Jim Conti found a hobby in making wine five years ago. While his friends loved his wine, he wanted to do something with sediment left at the bottom of his bottles.
“I didn’t want to throw it away,” he recalls. “I thought about what I could do with it. I tried it, and it was pretty good.”
Then one day it came to Conti: Why not make jams out of the sweet sediment left over from the wine her created? After many recipe trials and taste tests,
Cleveland Jam was born. Since 2013 Conti and his two partners, Dennis Kramer and Dennis Schultz, have been producing jams and jellies made from local wines and beers.
Conti begins the jam making process by boiling down the wine to remove the alcohol, then processing it into jams and jellies. After perfecting the wine jellies, he thought “why not beer?” So Conti went to work on making beer jams as well.
Cleveland Jam now has five beer jams and three different wine jellies – all made with local brewers, vineyards and locally-grown produce. The company’s signature wine jelly flavors are Dynamite White Zinfandel, Rock and Roll Merlot and Press Play Cabernet.
The company has its own half-acre vineyard in the Clark-Fulton district off W. 25
th Street on Sackett Avenue. The eight varieties should start producing fruit in the next two years. The site is actually an old brewery from the prohibition age and Conti hopes to open a storefront there. His ultimate dream is to open urban vineyards all over the city.
In addition to his original Beer Jam, Conti began working with
Great Lakes Brewing Company last year to create
Burning River Pepper jam. In July the two companies released Eliot Ness Fig-Apple jam. “They put it on prosciutto sandwiches,” Conti says. Cleveland Jam also makes two beer jellies with a brewing company in Catawba – blueberry IPA and mango habanero.

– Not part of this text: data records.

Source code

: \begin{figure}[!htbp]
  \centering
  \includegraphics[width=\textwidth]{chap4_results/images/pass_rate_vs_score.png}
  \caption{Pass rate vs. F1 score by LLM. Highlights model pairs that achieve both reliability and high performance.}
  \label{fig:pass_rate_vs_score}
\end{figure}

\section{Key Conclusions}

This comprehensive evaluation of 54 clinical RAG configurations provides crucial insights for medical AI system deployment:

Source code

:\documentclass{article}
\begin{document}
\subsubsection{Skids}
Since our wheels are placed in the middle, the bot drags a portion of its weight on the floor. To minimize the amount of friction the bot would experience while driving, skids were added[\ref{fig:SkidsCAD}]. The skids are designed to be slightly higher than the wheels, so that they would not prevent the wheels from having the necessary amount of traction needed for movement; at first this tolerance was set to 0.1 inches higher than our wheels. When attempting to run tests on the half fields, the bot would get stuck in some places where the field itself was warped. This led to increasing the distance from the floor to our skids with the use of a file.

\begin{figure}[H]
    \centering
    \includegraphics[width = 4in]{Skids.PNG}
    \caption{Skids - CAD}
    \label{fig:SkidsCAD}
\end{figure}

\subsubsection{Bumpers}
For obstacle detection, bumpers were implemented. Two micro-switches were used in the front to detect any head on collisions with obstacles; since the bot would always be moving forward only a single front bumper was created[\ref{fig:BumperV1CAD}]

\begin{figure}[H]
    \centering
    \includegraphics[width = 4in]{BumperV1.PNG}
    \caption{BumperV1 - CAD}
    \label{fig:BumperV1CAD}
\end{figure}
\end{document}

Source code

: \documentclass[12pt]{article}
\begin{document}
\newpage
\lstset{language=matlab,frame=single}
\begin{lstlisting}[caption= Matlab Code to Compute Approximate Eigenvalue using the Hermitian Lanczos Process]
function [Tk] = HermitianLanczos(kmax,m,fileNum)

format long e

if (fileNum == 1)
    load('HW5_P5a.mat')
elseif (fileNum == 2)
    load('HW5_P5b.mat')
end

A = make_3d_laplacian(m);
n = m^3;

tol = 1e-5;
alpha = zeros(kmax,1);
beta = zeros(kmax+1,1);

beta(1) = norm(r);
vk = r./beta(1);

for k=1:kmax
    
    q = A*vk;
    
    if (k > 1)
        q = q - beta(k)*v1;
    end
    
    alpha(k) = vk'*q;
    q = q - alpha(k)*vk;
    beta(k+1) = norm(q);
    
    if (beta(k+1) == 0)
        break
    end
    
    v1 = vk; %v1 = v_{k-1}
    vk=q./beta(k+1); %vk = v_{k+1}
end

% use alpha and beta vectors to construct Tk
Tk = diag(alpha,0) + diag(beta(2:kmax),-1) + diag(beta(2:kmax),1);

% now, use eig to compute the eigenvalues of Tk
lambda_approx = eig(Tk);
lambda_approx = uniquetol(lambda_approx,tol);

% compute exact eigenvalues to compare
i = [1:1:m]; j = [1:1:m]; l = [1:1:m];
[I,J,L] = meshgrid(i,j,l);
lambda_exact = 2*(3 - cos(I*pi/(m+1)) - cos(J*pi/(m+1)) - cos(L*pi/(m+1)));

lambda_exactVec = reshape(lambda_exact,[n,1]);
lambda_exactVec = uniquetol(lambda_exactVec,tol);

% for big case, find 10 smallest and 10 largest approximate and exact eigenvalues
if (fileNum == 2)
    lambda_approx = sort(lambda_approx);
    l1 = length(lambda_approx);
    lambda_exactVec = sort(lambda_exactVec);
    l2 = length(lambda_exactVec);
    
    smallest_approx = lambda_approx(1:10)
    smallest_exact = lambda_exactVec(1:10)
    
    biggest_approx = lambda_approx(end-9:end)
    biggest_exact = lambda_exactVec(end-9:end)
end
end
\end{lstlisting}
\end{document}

The jams are used on menu items at Great Lakes and are available in Great Lakes gift shops. Their popularity is keeping Conti busy these days. This summer Cleveland Jam was chosen as one of three companies in the
Old Brooklyn Community Development’s business pitch competition to receive a grant to open a storefront in the Old Brooklyn. Conti says he hopes to open in the city in the next few months.